By keeping a log it’s also really easy preparing your end of season speech for the Presentation night!
#11 Keep open lines of communication with players and parents throughout the season
This isn’t just to make sure that everyone is happy and comfortable with the team, it’s about taking an interest in players too! Make time to speak to players about their development, tactics, sportsmanship, skills, position etc. By taking an interest it shows that you care and this will lift any young soccer player’s performance.
Also, give parents plenty of opportunity to have airtime too. If they do come to you with any gripes or complaints let them speak. Resist jumping in and defending yourself immediately, don’t react. Allow them to get everything off their chest, listen, demonstrate that your listening, then construct your answer so that they get your full explanation in a calm and considered manner. It might not be that they are going to necessarily agree or disagree with your points but give them airtime.
#12 Appoint a parent representative
A good parent representative can be worth their weight in gold. For me a training session should be exactly that a training session, where you put your players through their paces and develop their soccer skills. However, we see too many sessions taken over by parents wanting to discuss issues that could be dealt with by a parent rep. Instead of you getting many queries all on the same topic by different parents, have your parent rep deal with them, or co-ordinate the issues so that you only deal with them once, after the training session.
#13 Lead by example
Show respect for officials, opponents, players and parents. Develop a sound sense of sportsmanship with you players.
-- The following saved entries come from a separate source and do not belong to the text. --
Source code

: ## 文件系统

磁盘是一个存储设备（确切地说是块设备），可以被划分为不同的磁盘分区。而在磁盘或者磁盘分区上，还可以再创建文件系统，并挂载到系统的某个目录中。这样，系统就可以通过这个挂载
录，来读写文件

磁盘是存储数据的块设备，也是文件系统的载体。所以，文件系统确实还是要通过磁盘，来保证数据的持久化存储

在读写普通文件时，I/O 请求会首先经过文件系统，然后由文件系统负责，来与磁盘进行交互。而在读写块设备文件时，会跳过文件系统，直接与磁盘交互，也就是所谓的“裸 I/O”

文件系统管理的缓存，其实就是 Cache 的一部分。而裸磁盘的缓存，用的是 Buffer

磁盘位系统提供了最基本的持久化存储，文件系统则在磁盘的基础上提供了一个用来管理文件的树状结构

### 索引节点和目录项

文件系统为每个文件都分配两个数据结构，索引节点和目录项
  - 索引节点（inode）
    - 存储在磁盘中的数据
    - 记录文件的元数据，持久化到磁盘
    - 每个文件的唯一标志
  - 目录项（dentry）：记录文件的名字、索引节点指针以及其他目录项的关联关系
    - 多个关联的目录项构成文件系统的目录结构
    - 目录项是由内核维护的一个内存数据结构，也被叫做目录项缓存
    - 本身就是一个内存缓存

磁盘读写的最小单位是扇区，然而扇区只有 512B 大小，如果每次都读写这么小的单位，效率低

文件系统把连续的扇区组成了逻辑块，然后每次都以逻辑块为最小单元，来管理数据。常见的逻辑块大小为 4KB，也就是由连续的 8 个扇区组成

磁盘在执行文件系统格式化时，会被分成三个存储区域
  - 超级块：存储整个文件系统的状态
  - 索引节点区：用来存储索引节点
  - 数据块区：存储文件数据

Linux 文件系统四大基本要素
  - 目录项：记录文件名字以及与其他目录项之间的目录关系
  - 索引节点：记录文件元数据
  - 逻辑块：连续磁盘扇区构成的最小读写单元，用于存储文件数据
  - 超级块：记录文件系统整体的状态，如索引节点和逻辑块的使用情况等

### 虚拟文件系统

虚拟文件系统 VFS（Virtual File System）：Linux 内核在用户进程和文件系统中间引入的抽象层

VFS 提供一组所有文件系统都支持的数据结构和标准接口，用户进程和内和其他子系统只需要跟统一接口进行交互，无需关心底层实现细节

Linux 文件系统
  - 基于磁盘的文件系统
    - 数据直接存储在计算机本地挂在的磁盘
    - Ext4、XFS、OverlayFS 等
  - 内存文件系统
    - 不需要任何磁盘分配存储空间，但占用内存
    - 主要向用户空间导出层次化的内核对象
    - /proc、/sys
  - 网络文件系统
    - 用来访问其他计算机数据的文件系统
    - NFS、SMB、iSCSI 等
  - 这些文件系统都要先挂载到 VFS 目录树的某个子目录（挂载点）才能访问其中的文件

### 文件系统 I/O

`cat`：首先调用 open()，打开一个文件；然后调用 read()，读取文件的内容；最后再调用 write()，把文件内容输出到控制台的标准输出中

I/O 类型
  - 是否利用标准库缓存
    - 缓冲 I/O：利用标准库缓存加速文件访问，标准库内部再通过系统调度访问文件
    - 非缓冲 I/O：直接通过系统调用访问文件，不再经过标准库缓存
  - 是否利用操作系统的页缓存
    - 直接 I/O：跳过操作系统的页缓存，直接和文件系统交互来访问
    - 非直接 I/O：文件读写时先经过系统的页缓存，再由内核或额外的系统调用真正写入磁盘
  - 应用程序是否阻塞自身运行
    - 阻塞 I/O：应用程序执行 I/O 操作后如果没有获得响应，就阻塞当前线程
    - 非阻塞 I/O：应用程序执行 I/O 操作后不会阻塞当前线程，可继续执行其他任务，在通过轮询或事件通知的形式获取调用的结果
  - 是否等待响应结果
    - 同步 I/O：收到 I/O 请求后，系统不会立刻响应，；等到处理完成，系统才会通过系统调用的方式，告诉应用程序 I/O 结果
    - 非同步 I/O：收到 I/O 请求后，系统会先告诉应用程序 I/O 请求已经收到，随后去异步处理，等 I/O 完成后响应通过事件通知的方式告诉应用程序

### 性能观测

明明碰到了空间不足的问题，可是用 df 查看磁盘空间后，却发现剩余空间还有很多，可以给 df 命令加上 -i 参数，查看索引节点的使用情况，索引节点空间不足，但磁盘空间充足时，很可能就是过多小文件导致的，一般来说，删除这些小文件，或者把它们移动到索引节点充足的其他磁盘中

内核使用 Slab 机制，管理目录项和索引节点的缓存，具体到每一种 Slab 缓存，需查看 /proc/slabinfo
#14 Offer plenty of praise!
Be an uplifting coach, one that the players look up to and respect. You can do this easily by offering plenty of praise, catch your players doing things well and tell them. Yes they will need feedback when things aren’t going so well but this can still be done in a positive manner by using the praise – criticize – praise technique.
#15 Don’t over coach
Try not to over coach from the side lines during the game; give too much feedback at half time or a major run down of the game at full time. Win, lose or draw have a quick summing up after the game and then plan your next coaching session from what you’ve seen.